■ About this exercise: Write out the listing below in full and exactly, leaving out every picture.
--------------------------------------------------
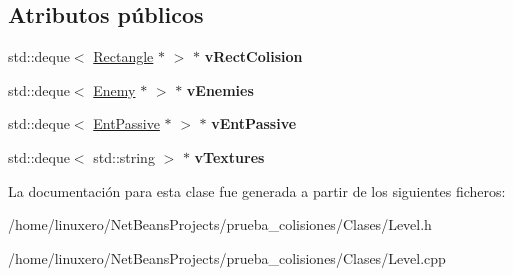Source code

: \subsection*{Atributos públicos}
\begin{DoxyCompactItemize}
\item 
\hypertarget{classLevel_ae89820b0fdd14cd46ca2514e60bc48c9}{std\-::deque$<$ \hyperlink{classRectangle}{Rectangle} $\ast$ $>$ $\ast$ {\bfseries v\-Rect\-Colision}}\label{classLevel_ae89820b0fdd14cd46ca2514e60bc48c9}

\item 
\hypertarget{classLevel_a152a3abd5ccc3b5a4ee24746e47de8d8}{std\-::deque$<$ \hyperlink{classEnemy}{Enemy} $\ast$ $>$ $\ast$ {\bfseries v\-Enemies}}\label{classLevel_a152a3abd5ccc3b5a4ee24746e47de8d8}

\item 
\hypertarget{classLevel_afd01e70ff9b1f291883248505c478fe2}{std\-::deque$<$ \hyperlink{classEntPassive}{Ent\-Passive} $\ast$ $>$ $\ast$ {\bfseries v\-Ent\-Passive}}\label{classLevel_afd01e70ff9b1f291883248505c478fe2}

\item 
\hypertarget{classLevel_a5fdf979abbad91851170753b8c1755d5}{std\-::deque$<$ std\-::string $>$ $\ast$ {\bfseries v\-Textures}}\label{classLevel_a5fdf979abbad91851170753b8c1755d5}

\end{DoxyCompactItemize}


La documentación para esta clase fue generada a partir de los siguientes ficheros\-:\begin{DoxyCompactItemize}
\item 
/home/linuxero/\-Net\-Beans\-Projects/prueba\-\_\-colisiones/\-Clases/Level.\-h\item 
/home/linuxero/\-Net\-Beans\-Projects/prueba\-\_\-colisiones/\-Clases/Level.\-cpp\end{DoxyCompactItemize}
--------------------------------------------------
■ Answer:
Source code

: \subsection*{Atributos públicos}
\begin{DoxyCompactItemize}
\item 
\hypertarget{classLevel_ae89820b0fdd14cd46ca2514e60bc48c9}{std\-::deque$<$ \hyperlink{classRectangle}{Rectangle} $\ast$ $>$ $\ast$ {\bfseries v\-Rect\-Colision}}\label{classLevel_ae89820b0fdd14cd46ca2514e60bc48c9}

\item 
\hypertarget{classLevel_a152a3abd5ccc3b5a4ee24746e47de8d8}{std\-::deque$<$ \hyperlink{classEnemy}{Enemy} $\ast$ $>$ $\ast$ {\bfseries v\-Enemies}}\label{classLevel_a152a3abd5ccc3b5a4ee24746e47de8d8}

\item 
\hypertarget{classLevel_afd01e70ff9b1f291883248505c478fe2}{std\-::deque$<$ \hyperlink{classEntPassive}{Ent\-Passive} $\ast$ $>$ $\ast$ {\bfseries v\-Ent\-Passive}}\label{classLevel_afd01e70ff9b1f291883248505c478fe2}

\item 
\hypertarget{classLevel_a5fdf979abbad91851170753b8c1755d5}{std\-::deque$<$ std\-::string $>$ $\ast$ {\bfseries v\-Textures}}\label{classLevel_a5fdf979abbad91851170753b8c1755d5}

\end{DoxyCompactItemize}


La documentación para esta clase fue generada a partir de los siguientes ficheros\-:\begin{DoxyCompactItemize}
\item 
/home/linuxero/\-Net\-Beans\-Projects/prueba\-\_\-colisiones/\-Clases/Level.\-h\item 
/home/linuxero/\-Net\-Beans\-Projects/prueba\-\_\-colisiones/\-Clases/Level.\-cpp\end{DoxyCompactItemize}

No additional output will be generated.